Train in batch mode¶

Requirements

🔒 You need a platform account with full access level.

This is a step by step guide on how to train a model with your own dataset in batch mode. In batch mode, you will create a create a temporary job that is killed after the training is completed.

We are aware that batch mode is not as convenient for end users as standard mode, where you are given a persistent deployment that you can use with an IDE. Nevertheless, batch mode is preferable platform-wise because resources are optimally allocated.

To promote the usage of batch mode between users, we have dedicated Tesla V100 GPU nodes exclusively devoted to batch mode.

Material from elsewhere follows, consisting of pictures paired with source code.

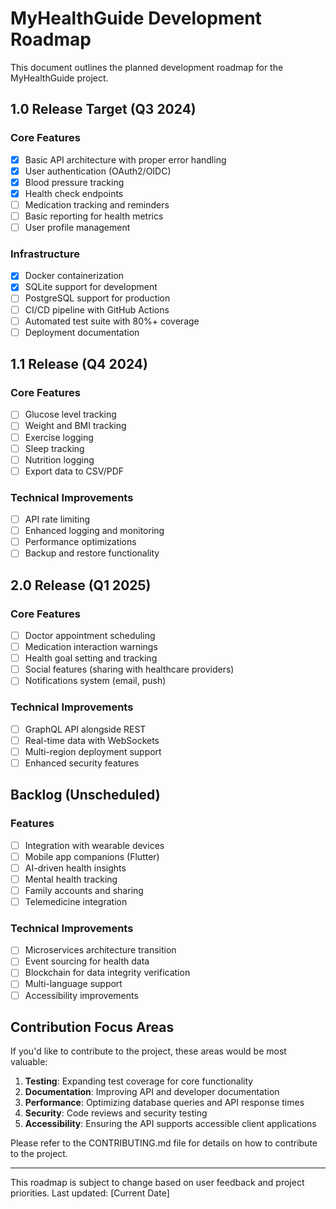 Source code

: # MyHealthGuide Development Roadmap

This document outlines the planned development roadmap for the MyHealthGuide project.

## 1.0 Release Target (Q3 2024)

### Core Features
- [x] Basic API architecture with proper error handling
- [x] User authentication (OAuth2/OIDC)
- [x] Blood pressure tracking
- [x] Health check endpoints
- [ ] Medication tracking and reminders
- [ ] Basic reporting for health metrics
- [ ] User profile management

### Infrastructure
- [x] Docker containerization
- [x] SQLite support for development
- [ ] PostgreSQL support for production
- [ ] CI/CD pipeline with GitHub Actions
- [ ] Automated test suite with 80%+ coverage
- [ ] Deployment documentation

## 1.1 Release (Q4 2024)

### Core Features
- [ ] Glucose level tracking
- [ ] Weight and BMI tracking
- [ ] Exercise logging
- [ ] Sleep tracking
- [ ] Nutrition logging
- [ ] Export data to CSV/PDF

### Technical Improvements
- [ ] API rate limiting
- [ ] Enhanced logging and monitoring
- [ ] Performance optimizations
- [ ] Backup and restore functionality

## 2.0 Release (Q1 2025)

### Core Features
- [ ] Doctor appointment scheduling
- [ ] Medication interaction warnings
- [ ] Health goal setting and tracking
- [ ] Social features (sharing with healthcare providers)
- [ ] Notifications system (email, push)

### Technical Improvements
- [ ] GraphQL API alongside REST
- [ ] Real-time data with WebSockets
- [ ] Multi-region deployment support
- [ ] Enhanced security features

## Backlog (Unscheduled)

### Features
- [ ] Integration with wearable devices
- [ ] Mobile app companions (Flutter)
- [ ] AI-driven health insights
- [ ] Mental health tracking
- [ ] Family accounts and sharing
- [ ] Telemedicine integration

### Technical Improvements
- [ ] Microservices architecture transition
- [ ] Event sourcing for health data
- [ ] Blockchain for data integrity verification
- [ ] Multi-language support
- [ ] Accessibility improvements

## Contribution Focus Areas

If you'd like to contribute to the project, these areas would be most valuable:

1. **Testing**: Expanding test coverage for core functionality
2. **Documentation**: Improving API and developer documentation
3. **Performance**: Optimizing database queries and API response times
4. **Security**: Code reviews and security testing
5. **Accessibility**: Ensuring the API supports accessible client applications

Please refer to the CONTRIBUTING.md file for details on how to contribute to the project.

---

This roadmap is subject to change based on user feedback and project priorities. Last updated: [Current Date] 
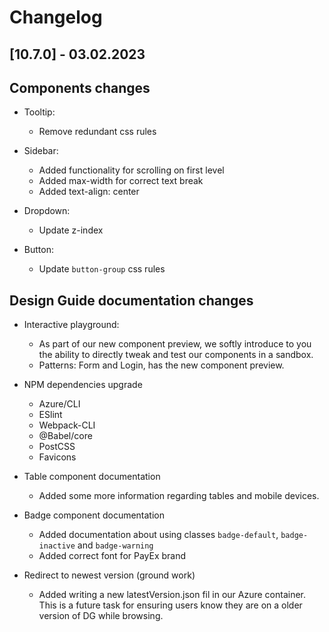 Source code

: # Changelog

## [10.7.0] - 03.02.2023

## Components changes
-   Tooltip:
    -   Remove redundant css rules

-   Sidebar:
    -   Added functionality for scrolling on first level
    -   Added max-width for correct text break
    -   Added text-align: center

-   Dropdown:
    -   Update z-index

-   Button:
    -   Update `button-group` css rules

## Design Guide documentation changes
-   Interactive playground:
    -   As part of our new component preview, we softly introduce to you the ability to directly tweak and test our components in a sandbox.
    -   Patterns: Form and Login, has the new component preview.

-   NPM dependencies upgrade
    -   Azure/CLI
    -   ESlint
    -   Webpack-CLI
    -   @Babel/core
    -   PostCSS 
    -   Favicons

-   Table component documentation
    -   Added some more information regarding tables and mobile devices.

-   Badge component documentation
    -   Added documentation about using classes `badge-default`, `badge-inactive` and `badge-warning`
    -   Added correct font for PayEx brand

-   Redirect to newest version (ground work)
    -   Added writing a new latestVersion.json fil in our Azure container. This is a future task for ensuring users know they are on a older version of DG while browsing.

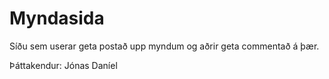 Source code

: # Myndasida
Síðu sem userar geta postað upp myndum og aðrir geta commentað á þær.

Þáttakendur:
Jónas Daníel
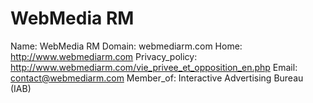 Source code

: 
# WebMedia RM

Name: WebMedia RM
Domain: webmediarm.com
Home: http://www.webmediarm.com
Privacy_policy: http://www.webmediarm.com/vie_privee_et_opposition_en.php
Email: contact@webmediarm.com
Member_of: Interactive Advertising Bureau (IAB)
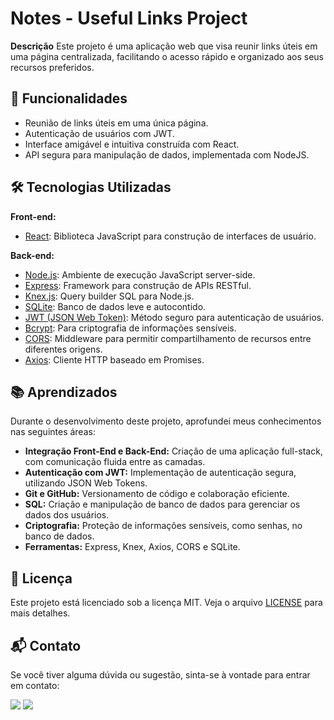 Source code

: # Notes - Useful Links Project

**Descrição**
Este projeto é uma aplicação web que visa reunir links úteis em uma página centralizada, facilitando o acesso rápido e organizado aos seus recursos preferidos.

## 🚀 Funcionalidades

- Reunião de links úteis em uma única página.
- Autenticação de usuários com JWT.
- Interface amigável e intuitiva construída com React.
- API segura para manipulação de dados, implementada com NodeJS.

## 🛠️ Tecnologias Utilizadas

**Front-end:**
- [React](https://reactjs.org/): Biblioteca JavaScript para construção de interfaces de usuário.

**Back-end:**
- [Node.js](https://nodejs.org/): Ambiente de execução JavaScript server-side.
- [Express](https://expressjs.com/): Framework para construção de APIs RESTful.
- [Knex.js](http://knexjs.org/): Query builder SQL para Node.js.
- [SQLite](https://www.sqlite.org/): Banco de dados leve e autocontido.
- [JWT (JSON Web Token)](https://jwt.io/): Método seguro para autenticação de usuários.
- [Bcrypt](https://www.npmjs.com/package/bcrypt): Para criptografia de informações sensíveis.
- [CORS](https://www.npmjs.com/package/cors): Middleware para permitir compartilhamento de recursos entre diferentes origens.
- [Axios](https://axios-http.com/): Cliente HTTP baseado em Promises.

## 📚 Aprendizados

Durante o desenvolvimento deste projeto, aprofundei meus conhecimentos nas seguintes áreas:

- **Integração Front-End e Back-End:** Criação de uma aplicação full-stack, com comunicação fluida entre as camadas.
- **Autenticação com JWT:** Implementação de autenticação segura, utilizando JSON Web Tokens.
- **Git e GitHub:** Versionamento de código e colaboração eficiente.
- **SQL:** Criação e manipulação de banco de dados para gerenciar os dados dos usuários.
- **Criptografia:** Proteção de informações sensíveis, como senhas, no banco de dados.
- **Ferramentas:** Express, Knex, Axios, CORS e SQLite.


## 📄 Licença

Este projeto está licenciado sob a licença MIT. Veja o arquivo [LICENSE](LICENSE) para mais detalhes.

## 📬 Contato

Se você tiver alguma dúvida ou sugestão, sinta-se à vontade para entrar em contato:

[<img src = "https://img.shields.io/badge/GitHub-100000?style=for-the-badge&logo=github&logoColor=white">](https://github.com/huddmax)
[<img src="https://img.shields.io/badge/linkedin-%230077B5.svg?&style=for-the-badge&logo=linkedin&logoColor=white" />](https://www.linkedin.com/in/hudson-machado-03346024b)

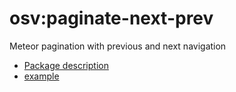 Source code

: # osv:paginate-next-prev

Meteor pagination with previous and next navigation

- [Package description](src/README.md)
- [example](examples/basic)
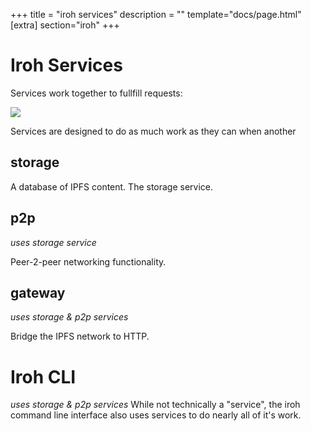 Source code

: +++
title = "iroh services"
description = ""
template="docs/page.html"
[extra]
section="iroh"
+++

# Iroh Services
Services work together to fullfill requests:

<img src="/docs/diagrams/fig_1_iroh_cloud_gateway.svg" />


Services are designed to do as much work as they can when another

## storage
A database of IPFS content. The storage service.

## p2p
_uses storage service_

Peer-2-peer networking functionality.

## gateway
_uses storage & p2p services_

Bridge the IPFS network to HTTP.

# Iroh CLI
_uses storage & p2p services_
While not technically a "service", the iroh command line interface also uses services to do nearly all of it's work.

Batch mode can be used very similarly to standard mode, most of the tutorial still applies:

You start by preparing your data,
You create a batch job with the commands you want to run,
Your model weights are saved in the Storage when the job is completed,
You finally follow the same steps to add your model to the Marketplace,

What can I deploy in batch mode?¶

You can deploy any existing module in the marketplace. To create a batch job, click on the Batch button in the module detail.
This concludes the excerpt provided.